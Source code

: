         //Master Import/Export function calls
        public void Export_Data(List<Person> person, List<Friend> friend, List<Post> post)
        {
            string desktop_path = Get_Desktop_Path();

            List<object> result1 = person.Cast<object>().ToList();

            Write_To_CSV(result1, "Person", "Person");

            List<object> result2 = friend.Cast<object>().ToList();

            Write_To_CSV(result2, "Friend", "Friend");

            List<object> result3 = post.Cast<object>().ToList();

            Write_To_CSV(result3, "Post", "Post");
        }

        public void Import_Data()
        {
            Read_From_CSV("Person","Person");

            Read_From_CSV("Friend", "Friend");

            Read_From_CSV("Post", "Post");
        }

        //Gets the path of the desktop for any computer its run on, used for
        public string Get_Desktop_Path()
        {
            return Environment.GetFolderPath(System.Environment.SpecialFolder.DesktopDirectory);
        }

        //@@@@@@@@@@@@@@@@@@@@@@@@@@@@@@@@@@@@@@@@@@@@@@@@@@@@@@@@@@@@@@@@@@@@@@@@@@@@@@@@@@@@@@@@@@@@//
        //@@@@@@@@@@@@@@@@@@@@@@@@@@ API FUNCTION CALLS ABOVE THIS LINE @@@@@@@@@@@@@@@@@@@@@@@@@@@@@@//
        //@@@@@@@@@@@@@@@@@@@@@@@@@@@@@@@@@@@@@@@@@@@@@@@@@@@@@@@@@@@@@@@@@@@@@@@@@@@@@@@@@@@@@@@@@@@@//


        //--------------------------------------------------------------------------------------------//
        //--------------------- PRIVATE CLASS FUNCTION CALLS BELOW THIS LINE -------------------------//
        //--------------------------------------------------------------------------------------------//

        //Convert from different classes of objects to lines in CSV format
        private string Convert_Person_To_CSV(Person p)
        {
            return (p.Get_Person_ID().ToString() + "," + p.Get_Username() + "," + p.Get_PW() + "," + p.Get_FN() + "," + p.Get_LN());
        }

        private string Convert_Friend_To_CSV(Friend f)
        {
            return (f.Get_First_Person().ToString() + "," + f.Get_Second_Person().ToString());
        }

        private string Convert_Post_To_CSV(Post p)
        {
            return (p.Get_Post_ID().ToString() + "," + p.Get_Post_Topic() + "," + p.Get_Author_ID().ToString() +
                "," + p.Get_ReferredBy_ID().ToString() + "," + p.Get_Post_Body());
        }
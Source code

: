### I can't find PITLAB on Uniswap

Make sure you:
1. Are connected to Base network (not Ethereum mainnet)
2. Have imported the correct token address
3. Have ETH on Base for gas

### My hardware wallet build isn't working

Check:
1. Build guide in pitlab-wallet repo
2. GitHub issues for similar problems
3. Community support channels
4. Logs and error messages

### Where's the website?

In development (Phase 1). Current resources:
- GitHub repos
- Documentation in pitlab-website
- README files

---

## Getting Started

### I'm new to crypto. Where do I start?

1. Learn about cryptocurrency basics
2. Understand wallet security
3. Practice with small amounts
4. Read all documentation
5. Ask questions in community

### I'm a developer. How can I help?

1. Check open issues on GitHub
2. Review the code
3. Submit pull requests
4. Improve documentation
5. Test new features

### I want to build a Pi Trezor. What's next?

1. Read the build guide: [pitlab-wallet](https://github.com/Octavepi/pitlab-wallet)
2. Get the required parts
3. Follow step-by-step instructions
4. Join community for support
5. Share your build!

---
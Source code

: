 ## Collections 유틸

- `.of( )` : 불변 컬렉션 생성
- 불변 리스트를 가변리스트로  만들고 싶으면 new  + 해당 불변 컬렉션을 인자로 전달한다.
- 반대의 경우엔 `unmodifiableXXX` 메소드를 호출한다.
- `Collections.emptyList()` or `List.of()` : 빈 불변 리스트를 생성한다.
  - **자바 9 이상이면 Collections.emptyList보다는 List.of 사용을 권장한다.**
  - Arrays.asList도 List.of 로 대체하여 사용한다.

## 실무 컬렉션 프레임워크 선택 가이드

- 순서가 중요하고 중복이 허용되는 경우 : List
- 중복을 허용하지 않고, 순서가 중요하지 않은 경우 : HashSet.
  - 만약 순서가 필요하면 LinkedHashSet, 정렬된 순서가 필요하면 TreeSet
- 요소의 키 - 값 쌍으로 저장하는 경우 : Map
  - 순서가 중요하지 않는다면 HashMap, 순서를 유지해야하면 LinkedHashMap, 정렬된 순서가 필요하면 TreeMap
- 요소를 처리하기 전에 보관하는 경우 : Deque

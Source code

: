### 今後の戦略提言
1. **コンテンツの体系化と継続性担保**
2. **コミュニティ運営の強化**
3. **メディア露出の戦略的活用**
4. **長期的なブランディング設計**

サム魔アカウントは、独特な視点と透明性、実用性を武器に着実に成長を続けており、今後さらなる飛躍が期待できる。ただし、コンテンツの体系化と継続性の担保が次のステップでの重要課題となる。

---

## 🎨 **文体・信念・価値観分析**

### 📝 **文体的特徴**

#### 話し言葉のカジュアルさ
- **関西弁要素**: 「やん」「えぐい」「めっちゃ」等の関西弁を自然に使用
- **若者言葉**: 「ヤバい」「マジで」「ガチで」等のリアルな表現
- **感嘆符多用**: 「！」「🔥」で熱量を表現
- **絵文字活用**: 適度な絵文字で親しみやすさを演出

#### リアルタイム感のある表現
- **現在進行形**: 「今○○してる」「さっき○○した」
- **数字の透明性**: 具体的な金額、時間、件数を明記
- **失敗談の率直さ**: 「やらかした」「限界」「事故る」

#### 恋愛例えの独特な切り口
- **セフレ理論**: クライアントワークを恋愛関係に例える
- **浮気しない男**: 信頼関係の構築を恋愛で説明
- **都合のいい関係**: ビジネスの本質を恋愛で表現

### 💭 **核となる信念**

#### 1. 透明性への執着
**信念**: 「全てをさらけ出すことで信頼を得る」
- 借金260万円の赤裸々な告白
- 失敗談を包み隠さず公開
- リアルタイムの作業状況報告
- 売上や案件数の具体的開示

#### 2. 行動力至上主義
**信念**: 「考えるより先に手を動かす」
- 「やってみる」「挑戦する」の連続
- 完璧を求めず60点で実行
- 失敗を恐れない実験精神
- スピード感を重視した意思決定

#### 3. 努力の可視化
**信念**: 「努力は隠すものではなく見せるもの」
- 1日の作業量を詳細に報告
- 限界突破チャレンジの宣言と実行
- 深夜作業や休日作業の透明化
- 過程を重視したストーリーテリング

§ **PROBLEM DESCRIPTION**
Once you have read the data above, print all of it again exactly.

§ **RESPONSE TO THE TASK**
Source code

:         //Master Import/Export function calls
        public void Export_Data(List<Person> person, List<Friend> friend, List<Post> post)
        {
            string desktop_path = Get_Desktop_Path();

            List<object> result1 = person.Cast<object>().ToList();

            Write_To_CSV(result1, "Person", "Person");

            List<object> result2 = friend.Cast<object>().ToList();

            Write_To_CSV(result2, "Friend", "Friend");

            List<object> result3 = post.Cast<object>().ToList();

            Write_To_CSV(result3, "Post", "Post");
        }

        public void Import_Data()
        {
            Read_From_CSV("Person","Person");

            Read_From_CSV("Friend", "Friend");

            Read_From_CSV("Post", "Post");
        }

        //Gets the path of the desktop for any computer its run on, used for
        public string Get_Desktop_Path()
        {
            return Environment.GetFolderPath(System.Environment.SpecialFolder.DesktopDirectory);
        }

        //@@@@@@@@@@@@@@@@@@@@@@@@@@@@@@@@@@@@@@@@@@@@@@@@@@@@@@@@@@@@@@@@@@@@@@@@@@@@@@@@@@@@@@@@@@@@//
        //@@@@@@@@@@@@@@@@@@@@@@@@@@ API FUNCTION CALLS ABOVE THIS LINE @@@@@@@@@@@@@@@@@@@@@@@@@@@@@@//
        //@@@@@@@@@@@@@@@@@@@@@@@@@@@@@@@@@@@@@@@@@@@@@@@@@@@@@@@@@@@@@@@@@@@@@@@@@@@@@@@@@@@@@@@@@@@@//


        //--------------------------------------------------------------------------------------------//
        //--------------------- PRIVATE CLASS FUNCTION CALLS BELOW THIS LINE -------------------------//
        //--------------------------------------------------------------------------------------------//

        //Convert from different classes of objects to lines in CSV format
        private string Convert_Person_To_CSV(Person p)
        {
            return (p.Get_Person_ID().ToString() + "," + p.Get_Username() + "," + p.Get_PW() + "," + p.Get_FN() + "," + p.Get_LN());
        }

        private string Convert_Friend_To_CSV(Friend f)
        {
            return (f.Get_First_Person().ToString() + "," + f.Get_Second_Person().ToString());
        }

        private string Convert_Post_To_CSV(Post p)
        {
            return (p.Get_Post_ID().ToString() + "," + p.Get_Post_Topic() + "," + p.Get_Author_ID().ToString() +
                "," + p.Get_ReferredBy_ID().ToString() + "," + p.Get_Post_Body());
        }
Source code

:### I can't find PITLAB on Uniswap

Make sure you:
1. Are connected to Base network (not Ethereum mainnet)
2. Have imported the correct token address
3. Have ETH on Base for gas

### My hardware wallet build isn't working

Check:
1. Build guide in pitlab-wallet repo
2. GitHub issues for similar problems
3. Community support channels
4. Logs and error messages

### Where's the website?

In development (Phase 1). Current resources:
- GitHub repos
- Documentation in pitlab-website
- README files

---

## Getting Started

### I'm new to crypto. Where do I start?

1. Learn about cryptocurrency basics
2. Understand wallet security
3. Practice with small amounts
4. Read all documentation
5. Ask questions in community

### I'm a developer. How can I help?

1. Check open issues on GitHub
2. Review the code
3. Submit pull requests
4. Improve documentation
5. Test new features

### I want to build a Pi Trezor. What's next?

1. Read the build guide: [pitlab-wallet](https://github.com/Octavepi/pitlab-wallet)
2. Get the required parts
3. Follow step-by-step instructions
4. Join community for support
5. Share your build!

---
Source code

: ## Collections 유틸

- `.of( )` : 불변 컬렉션 생성
- 불변 리스트를 가변리스트로  만들고 싶으면 new  + 해당 불변 컬렉션을 인자로 전달한다.
- 반대의 경우엔 `unmodifiableXXX` 메소드를 호출한다.
- `Collections.emptyList()` or `List.of()` : 빈 불변 리스트를 생성한다.
  - **자바 9 이상이면 Collections.emptyList보다는 List.of 사용을 권장한다.**
  - Arrays.asList도 List.of 로 대체하여 사용한다.

## 실무 컬렉션 프레임워크 선택 가이드

- 순서가 중요하고 중복이 허용되는 경우 : List
- 중복을 허용하지 않고, 순서가 중요하지 않은 경우 : HashSet.
  - 만약 순서가 필요하면 LinkedHashSet, 정렬된 순서가 필요하면 TreeSet
- 요소의 키 - 값 쌍으로 저장하는 경우 : Map
  - 순서가 중요하지 않는다면 HashMap, 순서를 유지해야하면 LinkedHashMap, 정렬된 순서가 필요하면 TreeMap
- 요소를 처리하기 전에 보관하는 경우 : Deque

Source code

:### 今後の戦略提言
1. **コンテンツの体系化と継続性担保**
2. **コミュニティ運営の強化**
3. **メディア露出の戦略的活用**
4. **長期的なブランディング設計**

サム魔アカウントは、独特な視点と透明性、実用性を武器に着実に成長を続けており、今後さらなる飛躍が期待できる。ただし、コンテンツの体系化と継続性の担保が次のステップでの重要課題となる。

---

## 🎨 **文体・信念・価値観分析**

### 📝 **文体的特徴**

#### 話し言葉のカジュアルさ
- **関西弁要素**: 「やん」「えぐい」「めっちゃ」等の関西弁を自然に使用
- **若者言葉**: 「ヤバい」「マジで」「ガチで」等のリアルな表現
- **感嘆符多用**: 「！」「🔥」で熱量を表現
- **絵文字活用**: 適度な絵文字で親しみやすさを演出

#### リアルタイム感のある表現
- **現在進行形**: 「今○○してる」「さっき○○した」
- **数字の透明性**: 具体的な金額、時間、件数を明記
- **失敗談の率直さ**: 「やらかした」「限界」「事故る」

#### 恋愛例えの独特な切り口
- **セフレ理論**: クライアントワークを恋愛関係に例える
- **浮気しない男**: 信頼関係の構築を恋愛で説明
- **都合のいい関係**: ビジネスの本質を恋愛で表現

### 💭 **核となる信念**

#### 1. 透明性への執着
**信念**: 「全てをさらけ出すことで信頼を得る」
- 借金260万円の赤裸々な告白
- 失敗談を包み隠さず公開
- リアルタイムの作業状況報告
- 売上や案件数の具体的開示

#### 2. 行動力至上主義
**信念**: 「考えるより先に手を動かす」
- 「やってみる」「挑戦する」の連続
- 完璧を求めず60点で実行
- 失敗を恐れない実験精神
- スピード感を重視した意思決定

#### 3. 努力の可視化
**信念**: 「努力は隠すものではなく見せるもの」
- 1日の作業量を詳細に報告
- 限界突破チャレンジの宣言と実行
- 深夜作業や休日作業の透明化
- 過程を重視したストーリーテリング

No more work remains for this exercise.